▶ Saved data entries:
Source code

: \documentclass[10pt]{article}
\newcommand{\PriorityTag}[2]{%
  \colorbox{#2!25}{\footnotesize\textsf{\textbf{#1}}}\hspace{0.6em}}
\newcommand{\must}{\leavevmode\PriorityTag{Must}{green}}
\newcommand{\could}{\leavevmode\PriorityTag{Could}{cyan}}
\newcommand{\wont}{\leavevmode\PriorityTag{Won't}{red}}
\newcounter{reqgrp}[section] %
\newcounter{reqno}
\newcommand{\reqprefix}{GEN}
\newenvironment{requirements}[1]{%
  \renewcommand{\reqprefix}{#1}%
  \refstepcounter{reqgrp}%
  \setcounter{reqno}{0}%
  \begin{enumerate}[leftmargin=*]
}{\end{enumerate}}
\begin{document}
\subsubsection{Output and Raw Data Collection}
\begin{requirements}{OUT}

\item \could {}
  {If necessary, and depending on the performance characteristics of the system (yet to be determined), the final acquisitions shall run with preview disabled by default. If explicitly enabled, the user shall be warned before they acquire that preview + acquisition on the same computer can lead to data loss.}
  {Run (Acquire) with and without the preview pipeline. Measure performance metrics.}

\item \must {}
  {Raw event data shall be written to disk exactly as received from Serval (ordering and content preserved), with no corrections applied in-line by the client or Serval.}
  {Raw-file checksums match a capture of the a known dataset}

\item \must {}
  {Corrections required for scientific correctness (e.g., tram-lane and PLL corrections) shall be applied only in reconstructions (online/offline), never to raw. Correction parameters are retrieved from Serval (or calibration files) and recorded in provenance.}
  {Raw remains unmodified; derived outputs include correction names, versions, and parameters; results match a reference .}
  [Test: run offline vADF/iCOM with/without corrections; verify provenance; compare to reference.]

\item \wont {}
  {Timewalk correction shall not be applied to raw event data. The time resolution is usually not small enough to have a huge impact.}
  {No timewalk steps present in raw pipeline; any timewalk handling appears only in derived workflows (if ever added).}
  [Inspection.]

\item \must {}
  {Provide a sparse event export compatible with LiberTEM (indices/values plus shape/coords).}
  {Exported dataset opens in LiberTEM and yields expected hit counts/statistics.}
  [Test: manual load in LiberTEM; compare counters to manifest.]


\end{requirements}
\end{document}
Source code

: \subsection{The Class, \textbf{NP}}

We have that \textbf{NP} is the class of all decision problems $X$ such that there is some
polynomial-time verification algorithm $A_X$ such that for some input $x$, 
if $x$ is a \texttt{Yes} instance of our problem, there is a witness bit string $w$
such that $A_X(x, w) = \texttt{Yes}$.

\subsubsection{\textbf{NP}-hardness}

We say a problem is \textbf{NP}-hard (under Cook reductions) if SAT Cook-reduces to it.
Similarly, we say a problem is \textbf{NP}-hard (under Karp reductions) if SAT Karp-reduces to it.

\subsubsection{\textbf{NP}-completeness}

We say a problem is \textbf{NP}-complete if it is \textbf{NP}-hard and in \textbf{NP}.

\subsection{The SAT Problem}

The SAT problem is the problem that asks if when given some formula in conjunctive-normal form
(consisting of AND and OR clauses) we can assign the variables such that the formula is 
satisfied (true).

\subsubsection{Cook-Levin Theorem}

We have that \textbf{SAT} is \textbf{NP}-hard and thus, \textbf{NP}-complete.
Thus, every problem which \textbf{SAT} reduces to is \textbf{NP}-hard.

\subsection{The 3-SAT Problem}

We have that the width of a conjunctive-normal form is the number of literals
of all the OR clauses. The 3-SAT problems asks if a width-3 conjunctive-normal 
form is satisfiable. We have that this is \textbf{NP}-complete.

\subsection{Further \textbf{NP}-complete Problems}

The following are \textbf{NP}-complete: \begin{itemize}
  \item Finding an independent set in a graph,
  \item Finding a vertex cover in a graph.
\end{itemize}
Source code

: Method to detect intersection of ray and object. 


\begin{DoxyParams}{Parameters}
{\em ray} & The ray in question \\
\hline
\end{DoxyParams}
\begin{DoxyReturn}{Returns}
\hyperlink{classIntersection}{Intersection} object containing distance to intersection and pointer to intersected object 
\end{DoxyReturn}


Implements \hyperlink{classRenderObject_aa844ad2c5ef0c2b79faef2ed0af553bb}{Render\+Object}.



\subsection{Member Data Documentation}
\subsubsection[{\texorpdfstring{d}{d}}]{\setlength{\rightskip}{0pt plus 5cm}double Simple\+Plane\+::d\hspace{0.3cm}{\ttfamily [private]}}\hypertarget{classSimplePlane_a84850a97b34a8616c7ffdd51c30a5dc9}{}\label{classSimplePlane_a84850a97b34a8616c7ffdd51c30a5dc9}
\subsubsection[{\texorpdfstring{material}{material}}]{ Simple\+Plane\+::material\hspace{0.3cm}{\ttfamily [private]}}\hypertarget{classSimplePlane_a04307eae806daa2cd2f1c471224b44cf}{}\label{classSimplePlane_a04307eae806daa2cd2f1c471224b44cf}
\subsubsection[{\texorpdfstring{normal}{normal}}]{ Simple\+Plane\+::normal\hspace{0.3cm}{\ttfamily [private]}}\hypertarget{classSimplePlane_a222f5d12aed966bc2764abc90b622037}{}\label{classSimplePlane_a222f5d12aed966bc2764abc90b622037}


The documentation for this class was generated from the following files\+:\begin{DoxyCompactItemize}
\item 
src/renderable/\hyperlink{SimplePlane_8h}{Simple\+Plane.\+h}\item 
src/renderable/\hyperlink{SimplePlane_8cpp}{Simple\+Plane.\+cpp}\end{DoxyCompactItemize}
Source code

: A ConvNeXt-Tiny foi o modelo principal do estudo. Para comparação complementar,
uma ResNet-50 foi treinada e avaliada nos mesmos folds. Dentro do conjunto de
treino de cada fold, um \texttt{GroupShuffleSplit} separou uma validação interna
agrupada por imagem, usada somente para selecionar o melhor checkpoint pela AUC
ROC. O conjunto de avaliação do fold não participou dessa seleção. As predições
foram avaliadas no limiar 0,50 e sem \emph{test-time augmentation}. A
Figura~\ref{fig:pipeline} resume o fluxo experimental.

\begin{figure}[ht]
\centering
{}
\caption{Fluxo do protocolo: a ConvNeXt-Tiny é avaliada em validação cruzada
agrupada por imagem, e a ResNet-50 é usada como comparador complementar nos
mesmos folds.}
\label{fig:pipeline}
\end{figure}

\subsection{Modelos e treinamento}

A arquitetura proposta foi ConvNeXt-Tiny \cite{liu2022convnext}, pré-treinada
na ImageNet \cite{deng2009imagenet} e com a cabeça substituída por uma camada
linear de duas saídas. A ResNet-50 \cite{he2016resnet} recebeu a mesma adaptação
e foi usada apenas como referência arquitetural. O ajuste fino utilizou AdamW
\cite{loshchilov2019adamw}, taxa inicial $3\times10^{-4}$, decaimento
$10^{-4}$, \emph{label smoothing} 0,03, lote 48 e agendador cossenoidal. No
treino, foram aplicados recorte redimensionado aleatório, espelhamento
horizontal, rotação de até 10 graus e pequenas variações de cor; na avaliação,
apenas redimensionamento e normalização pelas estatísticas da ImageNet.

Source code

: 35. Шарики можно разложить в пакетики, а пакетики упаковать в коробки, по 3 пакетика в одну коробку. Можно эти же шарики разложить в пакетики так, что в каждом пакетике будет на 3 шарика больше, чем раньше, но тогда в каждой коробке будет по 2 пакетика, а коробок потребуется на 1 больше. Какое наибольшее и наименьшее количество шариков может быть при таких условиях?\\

▶ What to produce: Working from the records above, find how many lines contain the string "files" and answer with the bare number.

▶ Exercise result: 2